Lo supe en cuanto vi su primer ademán. Era un movimiento en el que no había nada estudiado, nada afectado: su espontaneidad parecía producida por algo que surgiese en aquel momento y ese algo se repetía a los pocos minutos, tal vez desde hace treinta años. Incansablemente, con la misma frescura y el mismo impulso, brotaba el gesto, la línea, la belleza que no había sido vista. Porque el que ella esperaba, yo u otro cualquiera que, como yo _un periodista, dueño del éxito, de la palabra pública que se difunde y va de un extremo al otro del mundo_, pudiese darle realidad, no había acudido a su llamada.

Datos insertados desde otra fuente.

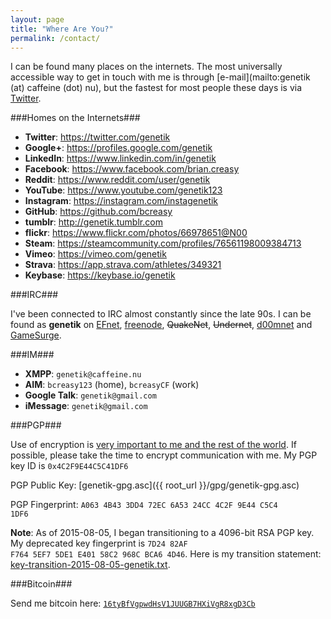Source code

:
 ```yaml
---
layout: page
title: "Where Are You?"
permalink: /contact/
---
```

I can be found many places on the internets.  The most universally accessible way to get in touch with me is through [e-mail](mailto:genetik \(at\) caffeine \(dot\) nu), but the fastest for most people these days is via [Twitter](https://twitter.com/genetik).

###Homes on the Internets###

* **Twitter**: https://twitter.com/genetik
* **Google+**: https://profiles.google.com/genetik
* **LinkedIn**: https://www.linkedin.com/in/genetik
* **Facebook**: https://www.facebook.com/brian.creasy
* **Reddit**: https://www.reddit.com/user/genetik
* **YouTube**: https://www.youtube.com/genetik123
* **Instagram**: https://instagram.com/instagenetik
* **GitHub**: https://github.com/bcreasy
* **tumblr**: http://genetik.tumblr.com
* **flickr**: https://www.flickr.com/photos/66978651@N00
* **Steam**: https://steamcommunity.com/profiles/76561198009384713
* **Vimeo**: https://vimeo.com/genetik
* **Strava**: https://app.strava.com/athletes/349321
* **Keybase**: https://keybase.io/genetik

###IRC###

I've been connected to IRC almost constantly since the late 90s.  I can be found as **genetik** on [EFnet](irc://irc.efnet.org), [freenode](irc://irc.freenode.net), <strike>QuakeNet</strike>, <strike>Undernet</strike>, [d00mnet](irc://irc.d00mnet.com) and [GameSurge](irc://irc.gamesurge.net).

###IM###

* **XMPP**: <code>genetik&#64;caffeine.nu</code>
* **AIM**: <code>bcreasy123</code> (home), <code>bcreasyCF</code> (work)
* **Google Talk**: <code>genetik&#64;gmail.com</code>
* **iMessage**: <code>genetik&#64;gmail.com</code>

###PGP###

Use of encryption is [very important to me and the rest of the world](https://www.privacyinternational.org/?q=node/599).  If possible, please take the time to encrypt communication with me.  My PGP key ID is <code>0x4C2F9E44C5C41DF6</code>

PGP Public Key: [genetik-gpg.asc]({{ root_url }}/gpg/genetik-gpg.asc)

PGP Fingerprint: <code>A063 4B43 3DD4 72EC 6A53  24CC 4C2F 9E44 C5C4 1DF6</code>

**Note**: As of 2015-08-05, I began transitioning to a 4096-bit RSA PGP key.  My deprecated key fingerprint is <code>7D24 82AF F764 5EF7 5DE1  E401 58C2 968C BCA6 4D46</code>.  Here is my transition statement: [key-transition-2015-08-05-genetik.txt](/gpg/key-transition-2015-08-05-genetik.txt).


###Bitcoin###

Send me bitcoin here: <code><a href="bitcoin:16tyBfVgpwdHsV1JUUGB7HXiVgR8xgD3Cb">16tyBfVgpwdHsV1JUUGB7HXiVgR8xgD3Cb</a></code>

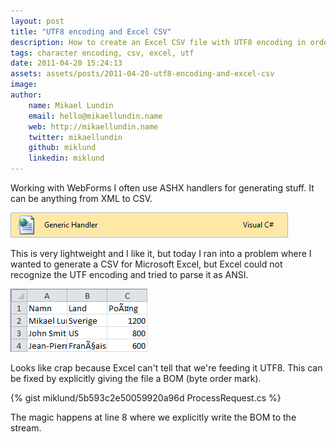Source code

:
 ```yaml
---
layout: post
title: "UTF8 encoding and Excel CSV"
description: How to create an Excel CSV file with UTF8 encoding in order to support non english characters.
tags: character encoding, csv, excel, utf
date: 2011-04-20 15:24:13
assets: assets/posts/2011-04-20-utf8-encoding-and-excel-csv
image: 
author:
    name: Mikael Lundin
    email: hello@mikaellundin.name
    web: http://mikaellundin.name
    twitter: mikaellundin
    github: miklund
    linkedin: miklund
---
```


Working with WebForms I often use ASHX handlers for generating stuff. It can be anything from XML to CSV.

![Generic Handler](/assets/posts/2011-04-20-utf8-encoding-and-excel-csv/generichandler.png)

This is very lightweight and I like it, but today I ran into a problem where I wanted to generate a CSV for Microsoft Excel, but Excel could not recognize the UTF encoding and tried to parse it as ANSI.

![Generic Handler](/assets/posts/2011-04-20-utf8-encoding-and-excel-csv/excel.png)

Looks like crap because Excel can't tell that we're feeding it UTF8. This can be fixed by explicitly giving the file a BOM (byte order mark).

{% gist miklund/5b593c2e50059920a96d ProcessRequest.cs %}

The magic happens at line 8 where we explicitly write the BOM to the stream.
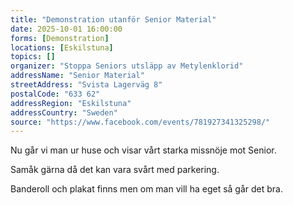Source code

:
 ```yaml
---
title: "Demonstration utanför Senior Material"
date: 2025-10-01 16:00:00
forms: [Demonstration]
locations: [Eskilstuna]
topics: []
organizer: "Stoppa Seniors utsläpp av Metylenklorid"
addressName: "Senior Material"
streetAddress: "Svista Lagerväg 8"
postalCode: "633 62"
addressRegion: "Eskilstuna"
addressCountry: "Sweden"
source: "https://www.facebook.com/events/781927341325298/"
---
```

Nu går vi man ur huse och visar vårt starka missnöje mot Senior.

Samåk gärna då det kan vara svårt med parkering.

Banderoll och plakat finns men om man vill ha eget så går det bra.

Ahora yo la veía y sigo viéndola. Con el mismo ritmo con que se repite en ella la onda de su obsesión, brota ante mí su imagen y quiero responderle, quiero acudir cargado de dones, darle más de lo que en toda su vida haya podido desear, pero ella no puede tomarlo.

No importa: yo lo pongo a sus pies. Mañana toda la ciudad podrá conocerla. ¿Su nombre? No tiene importancia: los que no la vieron aquel día la verán brotar de estas líneas, tal como ella quería ser vista: en ésos, su gloria será pura, y en los otros... Porque el dato verídico, tan seguro como un nombre y toda una filiación, es éste: ello ocurrió esta primavera, una mañana, cerca del mediodía, en la Avenida Entre Ríos, al 800. De modo que esos otros, los que la vieron, aquellos que pasaban de prisa con un gesto burlón, leerán estas líneas y dirán: «¡Está loco! ¿Habla de aquella mujer?...». Sí, de aquélla hablo. Me he propuesto llenar de su imagen las columnas de todos los diarios, filmar su historia, para que pueda prodigarse en la nocturnidad de las salas del mundo, pintarla en carteles que anuncien la primavera por todas las esquinas, para decir, precisamente a aquellos que la vieron: «Sois vosotros los que no la habéis visto ... ».

     A ella, no puedo decirle nada. Puedo proyectar mis palabras como un foco sobre su belleza, pero no puedo encender la lámpara de su mente. Puedo hacerla resplandecer de gloria, pero ella seguirá a oscuras.